• **Your task**:
The entries are to be output word for word, with the pictures omitted.

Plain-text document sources
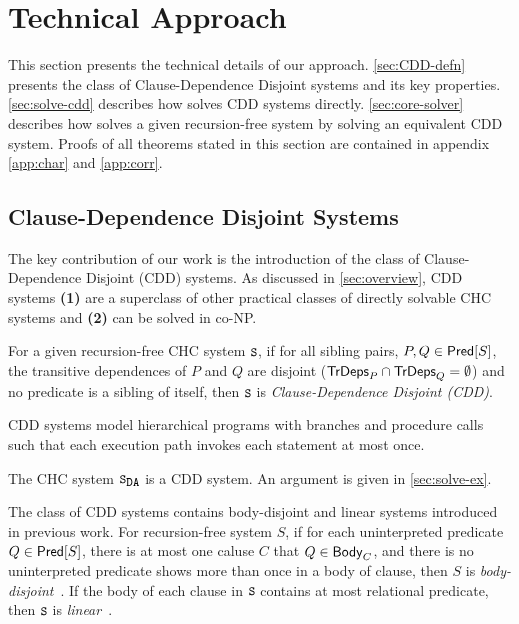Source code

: \section{Technical Approach}
\label{sec:approach}
%
This section presents the technical details of our approach.
%
\autoref{sec:CDD-defn} presents the class of Clause-Dependence Disjoint
systems and its key properties.
%
\autoref{sec:solve-cdd} describes how \sys solves CDD systems
directly.
%
\autoref{sec:core-solver} describes how \sys solves a given
recursion-free system by solving an equivalent CDD system.
%
Proofs of all theorems stated in this section are contained in appendix
\autoref{app:char} and \autoref{app:corr}.

\subsection{Clause-Dependence Disjoint Systems}
\label{sec:CDD-defn}
%
The key contribution of our work is the introduction of the class of
Clause-Dependence Disjoint (CDD) systems. As discussed in
\autoref{sec:overview}, CDD systems \textbf{(1)} are a superclass of other
practical classes of directly solvable CHC systems and \textbf{(2)} can be
solved in co-NP.
%
\begin{defn}
  \label{defn:cdds}
  For a given recursion-free CHC system $\cc{S}$,
  if for all sibling pairs, $P, Q \in \mathsf{Pred}[ S ]$,
  the transitive dependences of $P$ and $Q$ are disjoint ($\mathsf{TrDeps}_{P} \cap
  \mathsf{TrDeps}_{Q} = \emptyset$)
  and no predicate is a sibling of itself,
  then $\cc{S}$ is \emph{Clause-Dependence Disjoint (CDD)}.
\end{defn}
%
CDD systems model hierarchical programs with branches and procedure calls such
that each execution path invokes each statement at most once.
%
\begin{ex}
  The CHC system $\mcchc$ is a CDD system. An argument is given in
  \autoref{sec:solve-ex}.
\end{ex}

The class of CDD systems contains body-disjoint and linear
systems introduced in previous work.
%
For recursion-free system $S$, if for each uninterpreted predicate
$Q \in \mathsf{Pred}[ S ]$, there is at most one caluse $C$ that $Q \in \mathsf{Body}_{C}$,
and there is no uninterpreted predicate shows more than once in a body of clause, then
$S$ is \emph{body-disjoint}~\cite{rummer13a,rummer13b}.
%
If the body of each clause in $\cc{S}$ contains at most
relational predicate, then $\cc{S}$ is
\emph{linear}~\cite{albarghouthi12a}.


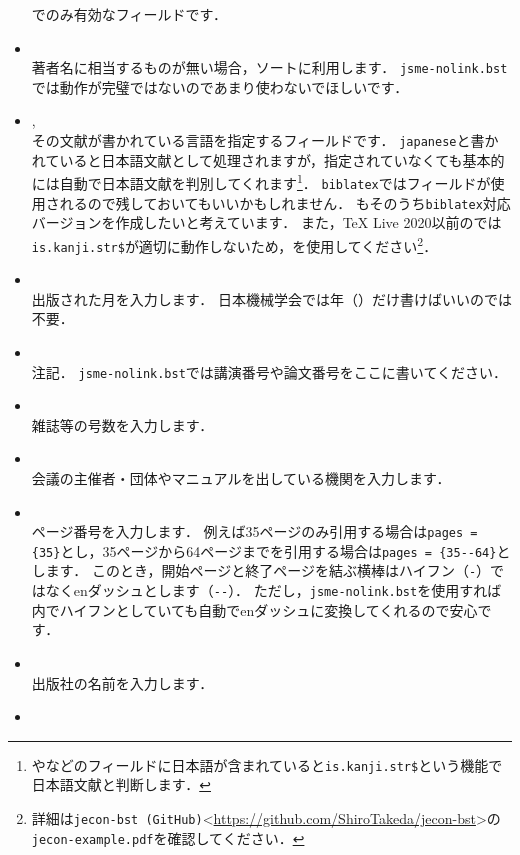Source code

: \documentclass[a4paper,fleqn,uplatex,dvipdfmx]{jsarticle}
\newcommand{\jsmefile}{\texttt{jsme-nolink.bst}}
\begin{document}
\begin{itemize}
        \ttarticle でのみ有効なフィールドです．
    \item \ttkey \\
        著者名に相当するものが無い場合，ソートに利用します．
        \jsmefile では動作が完璧ではないのであまり使わないでほしいです．
    \item \ttlangid, \ttlanguage \\
        その文献が書かれている言語を指定するフィールドです．
        \verb|japanese|と書かれていると日本語文献として処理されますが，指定されていなくても基本的には自動で日本語文献を判別してくれます\footnote{\ttauthor や\tttitle などのフィールドに日本語が含まれていると\texttt{is.kanji.str\$}という機能で日本語文献と判断します．}．
        \verb|biblatex|では\ttlangid フィールドが使用されるので残しておいてもいいかもしれません．
        \JSMErepos もそのうち\verb|biblatex|対応バージョンを作成したいと考えています．
        また，TeX Live 2020以前の\upBibTeX{}では\verb|is.kanji.str$|が適切に動作しないため，\ttlangid を使用してください\footnote{詳細は\verb|jecon-bst (GitHub)|\textless \url{https://github.com/ShiroTakeda/jecon-bst}\textgreater の\verb|jecon-example.pdf|を確認してください．}．
    \item \ttmonth \\
        出版された月を入力します．
        日本機械学会では年（\ttyear）だけ書けばいいので\ttmonth は不要．
    \item \ttnote \\
        注記．
        \jsmefile では講演番号や論文番号をここに書いてください．
    \item \ttnumber \\
        雑誌等の号数を入力します．
    \item \ttorganization \\
        会議の主催者・団体やマニュアルを出している機関を入力します．
    \item \ttpages \\
        ページ番号を入力します．
        例えば35ページのみ引用する場合は\verb|pages = {35}|とし，35ページから64ページまでを引用する場合は\verb|pages = {35--64}|とします．
        このとき，開始ページと終了ページを結ぶ横棒はハイフン（\verb|-|）ではなくenダッシュとします（\verb|--|）．
        ただし，\jsmefile を使用すれば\ttpages 内でハイフンとしていても自動でenダッシュに変換してくれるので安心です．
    \item \ttpublisher \\
        出版社の名前を入力します．
    \item \ttschool \\

\end{itemize}
\end{document}
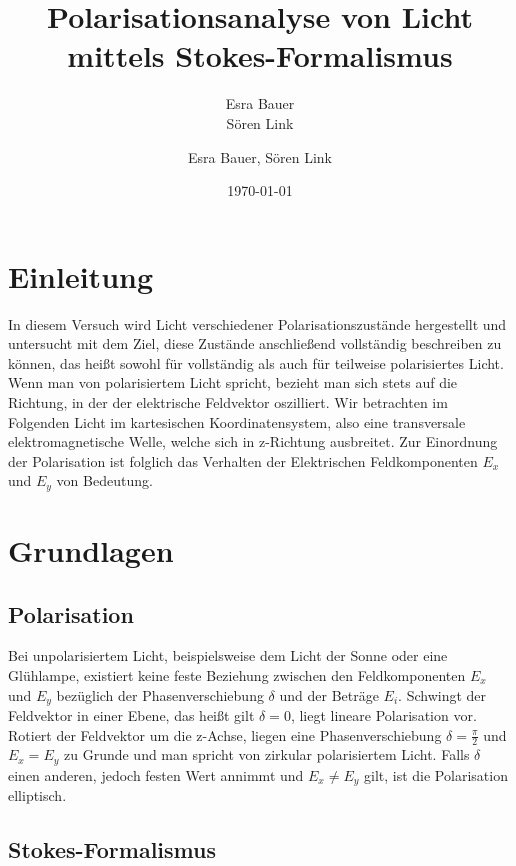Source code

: \documentclass[bigchapter,colorback,accentcolor=tud4b,linedtoc,11pt]{tudreport}
\title{Polarisationsanalyse von Licht mittels Stokes-Formalismus}
\subtitle{Esra Bauer  \\Sören Link}
\author{Esra Bauer, Sören Link}
\date{\today}
\begin{document}

\maketitle

\tableofcontents


\chapter{Einleitung}

In diesem Versuch wird Licht verschiedener Polarisationszustände hergestellt und untersucht mit dem Ziel, diese Zustände anschließend vollständig beschreiben zu können, das heißt sowohl für vollständig als auch für teilweise polarisiertes Licht. Wenn man von polarisiertem Licht spricht, bezieht man sich stets auf die Richtung, in der der elektrische Feldvektor oszilliert. Wir betrachten im Folgenden Licht im kartesischen Koordinatensystem, also eine transversale elektromagnetische Welle, welche sich in z-Richtung ausbreitet. Zur Einordnung der Polarisation ist folglich das Verhalten der Elektrischen Feldkomponenten $E_x$ und $E_y$ von Bedeutung.

\chapter{Grundlagen}
\section{Polarisation}


Bei unpolarisiertem Licht, beispielsweise dem Licht der Sonne oder eine Glühlampe, existiert keine feste Beziehung zwischen den Feldkomponenten $E_x$ und $E_y$ bezüglich der Phasenverschiebung $\delta$ und der Beträge $E_{i}$. Schwingt der Feldvektor in einer Ebene, das heißt gilt $\delta=0$, liegt lineare Polarisation vor. Rotiert der Feldvektor um die z-Achse, liegen eine Phasenverschiebung $\delta=\frac{\pi}{2}$ und $E_{x}=E_{y}$ zu Grunde und man spricht von zirkular polarisiertem Licht. Falls $\delta$ einen anderen, jedoch festen Wert annimmt und $E_{x}\neq E_{y}$ gilt, ist die Polarisation elliptisch. 


\section{Stokes-Formalismus}
\end{document}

• **Task solution**:
Source code

: \section{Technical Approach}
\label{sec:approach}
%
This section presents the technical details of our approach.
%
\autoref{sec:CDD-defn} presents the class of Clause-Dependence Disjoint
systems and its key properties.
%
\autoref{sec:solve-cdd} describes how \sys solves CDD systems
directly.
%
\autoref{sec:core-solver} describes how \sys solves a given
recursion-free system by solving an equivalent CDD system.
%
Proofs of all theorems stated in this section are contained in appendix
\autoref{app:char} and \autoref{app:corr}.

\subsection{Clause-Dependence Disjoint Systems}
\label{sec:CDD-defn}
%
The key contribution of our work is the introduction of the class of
Clause-Dependence Disjoint (CDD) systems. As discussed in
\autoref{sec:overview}, CDD systems \textbf{(1)} are a superclass of other
practical classes of directly solvable CHC systems and \textbf{(2)} can be
solved in co-NP.
%
\begin{defn}
  \label{defn:cdds}
  For a given recursion-free CHC system $\cc{S}$,
  if for all sibling pairs, $P, Q \in \mathsf{Pred}[ S ]$,
  the transitive dependences of $P$ and $Q$ are disjoint ($\mathsf{TrDeps}_{P} \cap
  \mathsf{TrDeps}_{Q} = \emptyset$)
  and no predicate is a sibling of itself,
  then $\cc{S}$ is \emph{Clause-Dependence Disjoint (CDD)}.
\end{defn}
%
CDD systems model hierarchical programs with branches and procedure calls such
that each execution path invokes each statement at most once.
%
\begin{ex}
  The CHC system $\mcchc$ is a CDD system. An argument is given in
  \autoref{sec:solve-ex}.
\end{ex}

The class of CDD systems contains body-disjoint and linear
systems introduced in previous work.
%
For recursion-free system $S$, if for each uninterpreted predicate
$Q \in \mathsf{Pred}[ S ]$, there is at most one caluse $C$ that $Q \in \mathsf{Body}_{C}$,
and there is no uninterpreted predicate shows more than once in a body of clause, then
$S$ is \emph{body-disjoint}~\cite{rummer13a,rummer13b}.
%
If the body of each clause in $\cc{S}$ contains at most
relational predicate, then $\cc{S}$ is
\emph{linear}~\cite{albarghouthi12a}.


Source code

: \documentclass[a4paper,fleqn,uplatex,dvipdfmx]{jsarticle}
\newcommand{\jsmefile}{\texttt{jsme-nolink.bst}}
\begin{document}
\begin{itemize}
        \ttarticle でのみ有効なフィールドです．
    \item \ttkey \\
        著者名に相当するものが無い場合，ソートに利用します．
        \jsmefile では動作が完璧ではないのであまり使わないでほしいです．
    \item \ttlangid, \ttlanguage \\
        その文献が書かれている言語を指定するフィールドです．
        \verb|japanese|と書かれていると日本語文献として処理されますが，指定されていなくても基本的には自動で日本語文献を判別してくれます\footnote{\ttauthor や\tttitle などのフィールドに日本語が含まれていると\texttt{is.kanji.str\$}という機能で日本語文献と判断します．}．
        \verb|biblatex|では\ttlangid フィールドが使用されるので残しておいてもいいかもしれません．
        \JSMErepos もそのうち\verb|biblatex|対応バージョンを作成したいと考えています．
        また，TeX Live 2020以前の\upBibTeX{}では\verb|is.kanji.str$|が適切に動作しないため，\ttlangid を使用してください\footnote{詳細は\verb|jecon-bst (GitHub)|\textless \url{https://github.com/ShiroTakeda/jecon-bst}\textgreater の\verb|jecon-example.pdf|を確認してください．}．
    \item \ttmonth \\
        出版された月を入力します．
        日本機械学会では年（\ttyear）だけ書けばいいので\ttmonth は不要．
    \item \ttnote \\
        注記．
        \jsmefile では講演番号や論文番号をここに書いてください．
    \item \ttnumber \\
        雑誌等の号数を入力します．
    \item \ttorganization \\
        会議の主催者・団体やマニュアルを出している機関を入力します．
    \item \ttpages \\
        ページ番号を入力します．
        例えば35ページのみ引用する場合は\verb|pages = {35}|とし，35ページから64ページまでを引用する場合は\verb|pages = {35--64}|とします．
        このとき，開始ページと終了ページを結ぶ横棒はハイフン（\verb|-|）ではなくenダッシュとします（\verb|--|）．
        ただし，\jsmefile を使用すれば\ttpages 内でハイフンとしていても自動でenダッシュに変換してくれるので安心です．
    \item \ttpublisher \\
        出版社の名前を入力します．
    \item \ttschool \\

\end{itemize}
\end{document}
Source code

: \documentclass[bigchapter,colorback,accentcolor=tud4b,linedtoc,11pt]{tudreport}
\title{Polarisationsanalyse von Licht mittels Stokes-Formalismus}
\subtitle{Esra Bauer  \\Sören Link}
\author{Esra Bauer, Sören Link}
\date{\today}
\begin{document}

\maketitle

\tableofcontents


\chapter{Einleitung}

In diesem Versuch wird Licht verschiedener Polarisationszustände hergestellt und untersucht mit dem Ziel, diese Zustände anschließend vollständig beschreiben zu können, das heißt sowohl für vollständig als auch für teilweise polarisiertes Licht. Wenn man von polarisiertem Licht spricht, bezieht man sich stets auf die Richtung, in der der elektrische Feldvektor oszilliert. Wir betrachten im Folgenden Licht im kartesischen Koordinatensystem, also eine transversale elektromagnetische Welle, welche sich in z-Richtung ausbreitet. Zur Einordnung der Polarisation ist folglich das Verhalten der Elektrischen Feldkomponenten $E_x$ und $E_y$ von Bedeutung.

\chapter{Grundlagen}
\section{Polarisation}


Bei unpolarisiertem Licht, beispielsweise dem Licht der Sonne oder eine Glühlampe, existiert keine feste Beziehung zwischen den Feldkomponenten $E_x$ und $E_y$ bezüglich der Phasenverschiebung $\delta$ und der Beträge $E_{i}$. Schwingt der Feldvektor in einer Ebene, das heißt gilt $\delta=0$, liegt lineare Polarisation vor. Rotiert der Feldvektor um die z-Achse, liegen eine Phasenverschiebung $\delta=\frac{\pi}{2}$ und $E_{x}=E_{y}$ zu Grunde und man spricht von zirkular polarisiertem Licht. Falls $\delta$ einen anderen, jedoch festen Wert annimmt und $E_{x}\neq E_{y}$ gilt, ist die Polarisation elliptisch. 


\section{Stokes-Formalismus}
\end{document}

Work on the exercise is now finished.